**Exercise materials:**

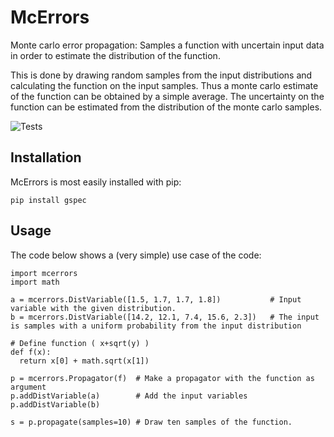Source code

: # McErrors
Monte carlo error propagation:
Samples a function with uncertain input data in order to estimate the distribution of the function.

This is done by drawing random samples from the input distributions and calculating the function on the input samples. Thus a monte carlo estimate of the function can be obtained by a simple average. The uncertainty on the function can be estimated from the distribution of the monte carlo samples.

![Tests](https://github.com/cwand/gspec/actions/workflows/tests.yml/badge.svg)

## Installation

McErrors is most easily installed with pip:
```text
pip install gspec
```

## Usage
The code below shows a (very simple) use case of the code:
```text
import mcerrors
import math

a = mcerrors.DistVariable([1.5, 1.7, 1.7, 1.8])           # Input variable with the given distribution.
b = mcerrors.DistVariable([14.2, 12.1, 7.4, 15.6, 2.3])   # The input is samples with a uniform probability from the input distribution

# Define function ( x+sqrt(y) )
def f(x):
  return x[0] + math.sqrt(x[1])

p = mcerrors.Propagator(f)  # Make a propagator with the function as argument
p.addDistVariable(a)        # Add the input variables
p.addDistVariable(b)

s = p.propagate(samples=10) # Draw ten samples of the function.
```
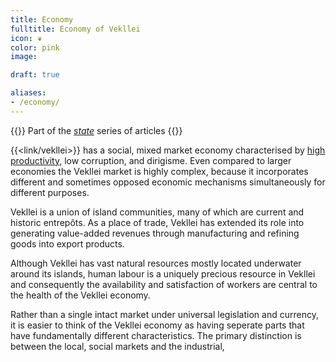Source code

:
 ```yaml
---
title: Economy
fulltitle: Economy of Vekllei
icon: ❦
color: pink
image:

draft: true

aliases:
- /economy/
---
```

{{<note series>}}
 Part of the *[state](/state/)* series of articles
{{</note>}}

{{<link/vekllei>}} has a social, mixed market economy characterised by [high productivity](/bulletin/productivity/), low corruption, and dirigisme. Even compared to larger economies the Vekllei market is highly complex, because it incorporates different and sometimes opposed economic mechanisms simultaneously for different purposes.

Vekllei is a union of island communities, many of which are current and historic entrepôts. As a place of trade, Vekllei has extended its role into generating value-added revenues through manufacturing and refining goods into export products.

Although Vekllei has vast natural resources mostly located underwater around its islands, human labour is a uniquely precious resource in Vekllei and consequently the availability and satisfaction of workers are central to the health of the Vekllei economy.

Rather than a single intact market under universal legislation and currency, it is easier to think of the Vekllei economy as having seperate parts that have fundamentally different characteristics. The primary distinction is between the local, social markets and the industrial,


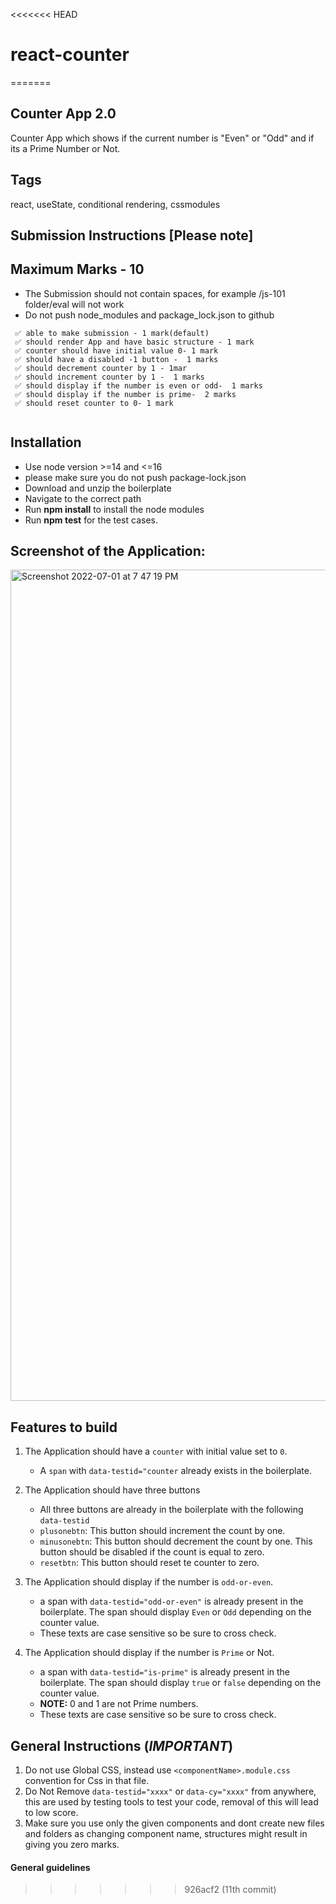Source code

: <<<<<<< HEAD
# react-counter
=======
## Counter App 2.0

Counter App which shows if the current number is "Even" or "Odd" and if its a Prime Number or Not.

## Tags

react, useState, conditional rendering, cssmodules

## Submission Instructions [Please note]

## Maximum Marks - 10

- The Submission should not contain spaces, for example /js-101 folder/eval will not work
- Do not push node_modules and package_lock.json to github

```
 ✅ able to make submission - 1 mark(default)
 ✅ should render App and have basic structure - 1 mark
 ✅ counter should have initial value 0- 1 mark
 ✅ should have a disabled -1 button -  1 marks
 ✅ should decrement counter by 1 - 1mar
 ✅ should increment counter by 1 -  1 marks
 ✅ should display if the number is even or odd-  1 marks
 ✅ should display if the number is prime-  2 marks
 ✅ should reset counter to 0- 1 mark


```

## Installation

- Use node version >=14 and <=16
- please make sure you do not push package-lock.json
- Download and unzip the boilerplate
- Navigate to the correct path
- Run **npm install** to install the node modules
- Run **npm test** for the test cases.

## Screenshot of the Application:

<img width="1330" alt="Screenshot 2022-07-01 at 7 47 19 PM" src="https://user-images.githubusercontent.com/86409991/176912347-0b8ec838-9fa3-486b-97f2-7f212e11f8b7.png">

## Features to build

1. The Application should have a `counter` with initial value set to `0`.

   - A `span` with `data-testid="counter` already exists in the boilerplate.

2. The Application should have three buttons

   - All three buttons are already in the boilerplate with the following `data-testid`
   - `plusonebtn`: This button should increment the count by one.
   - `minusonebtn`: This button should decrement the count by one. This button should be disabled if the count is equal to zero.
   - `resetbtn`: This button should reset te counter to zero.

3. The Application should display if the number is `odd-or-even`.

   - a span with `data-testid="odd-or-even"` is already present in the boilerplate. The span should display `Even` or `Odd` depending on the counter value.
   - These texts are case sensitive so be sure to cross check.

4. The Application should display if the number is `Prime` or Not.
   - a span with `data-testid="is-prime"` is already present in the boilerplate. The span should display `true` or `false` depending on the counter value.
   - **NOTE:** 0 and 1 are not Prime numbers.
   - These texts are case sensitive so be sure to cross check.

## General Instructions (**_IMPORTANT_**)

1. Do not use Global CSS, instead use `<componentName>.module.css` convention for Css in that file.
2. Do Not Remove `data-testid="xxxx"` or `data-cy="xxxx"` from anywhere, this are used by testing tools to test your code, removal of this will lead to low score.
3. Make sure you use only the given components and dont create new files and folders as changing component name, structures might result in giving you zero marks.

#### General guidelines
>>>>>>> 926acf2 (11th  commit)

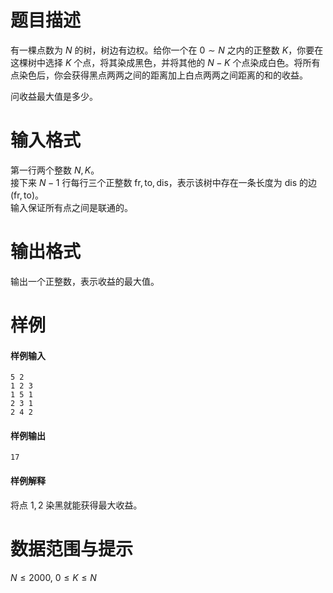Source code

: 
# 题目描述

有一棵点数为 $N$ 的树，树边有边权。给你一个在 $0 \sim N$ 之内的正整数 $K$，你要在这棵树中选择 $K$ 个点，将其染成黑色，并将其他的 $N-K$ 个点染成白色。将所有点染色后，你会获得黑点两两之间的距离加上白点两两之间距离的和的收益。

问收益最大值是多少。

# 输入格式

第一行两个整数 $N,K$。  
接下来 $N-1$ 行每行三个正整数 $\text{fr}, \text{to} , \text{dis}$，表示该树中存在一条长度为 $\text{dis}$ 的边 $(\text{fr},\text{to})$。  
输入保证所有点之间是联通的。

# 输出格式

输出一个正整数，表示收益的最大值。

# 样例

#### 样例输入
```plain
5 2
1 2 3
1 5 1
2 3 1
2 4 2
```

#### 样例输出
```plain
17
```

#### 样例解释
将点 $1,2$ 染黑就能获得最大收益。

# 数据范围与提示

$N \leq 2000, \ 0 \leq K \leq N$

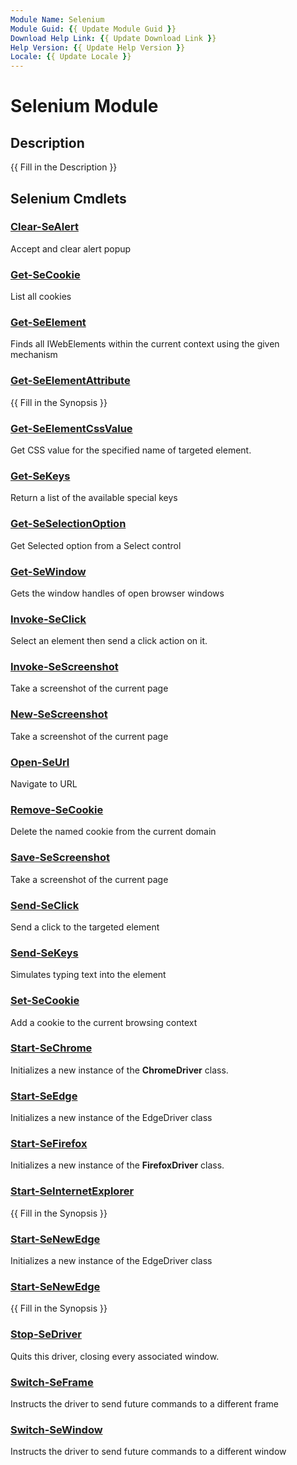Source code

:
 ```yaml
---
Module Name: Selenium
Module Guid: {{ Update Module Guid }}
Download Help Link: {{ Update Download Link }}
Help Version: {{ Update Help Version }}
Locale: {{ Update Locale }}
---
```


# Selenium Module
## Description
{{ Fill in the Description }}

## Selenium Cmdlets
### [Clear-SeAlert](Clear-SeAlert.md)
Accept and clear alert popup

### [Get-SeCookie](Get-SeCookie.md)
List all cookies

### [Get-SeElement](Get-SeElement.md)
	
Finds all IWebElements within the current context using the given mechanism

### [Get-SeElementAttribute](Get-SeElementAttribute.md)
{{ Fill in the Synopsis }}

### [Get-SeElementCssValue](Get-SeElementCssValue.md)
Get CSS value for the specified name of targeted element.

### [Get-SeKeys](Get-SeKeys.md)
Return a list of the available special keys

### [Get-SeSelectionOption](Get-SeSelectionOption.md)
Get Selected option from a Select control

### [Get-SeWindow](Get-SeWindow.md)
Gets the window handles of open browser windows

### [Invoke-SeClick](Invoke-SeClick.md)
Select an element then send a click action on it.

### [Invoke-SeScreenshot](Invoke-SeScreenshot.md)
Take a screenshot of the current page

### [New-SeScreenshot](New-SeScreenshot.md)
Take a screenshot of the current page

### [Open-SeUrl](Open-SeUrl.md)
Navigate to URL

### [Remove-SeCookie](Remove-SeCookie.md)
Delete the named cookie from the current domain

### [Save-SeScreenshot](Save-SeScreenshot.md)
Take a screenshot of the current page

### [Send-SeClick](Send-SeClick.md)
Send a click to the targeted element

### [Send-SeKeys](Send-SeKeys.md)
Simulates typing text into the element

### [Set-SeCookie](Set-SeCookie.md)
Add a cookie to the current browsing context

### [Start-SeChrome](Start-SeChrome.md)
Initializes a new instance of the **ChromeDriver** class. 

### [Start-SeEdge](Start-SeEdge.md)
Initializes a new instance of the EdgeDriver class

### [Start-SeFirefox](Start-SeFirefox.md)
Initializes a new instance of the **FirefoxDriver** class.

### [Start-SeInternetExplorer](Start-SeInternetExplorer.md)
{{ Fill in the Synopsis }}

### [Start-SeNewEdge](Start-SeNewEdge.md)
Initializes a new instance of the EdgeDriver class

### [Start-SeNewEdge](Start-SeNewEdge.md)
{{ Fill in the Synopsis }}

### [Stop-SeDriver](Stop-SeDriver.md)
Quits this driver, closing every associated window.

### [Switch-SeFrame](Switch-SeFrame.md)
Instructs the driver to send future commands to a different frame

### [Switch-SeWindow](Switch-SeWindow.md)
Instructs the driver to send future commands to a different window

**What is needed:** Repeat the exact lines from the first line of the data through the line containing "Samples a function". Nothing else, no pictures.

**Solved problem:**
Source code

: # McErrors
Monte carlo error propagation:
Samples a function with uncertain input data in order to estimate the distribution of the function.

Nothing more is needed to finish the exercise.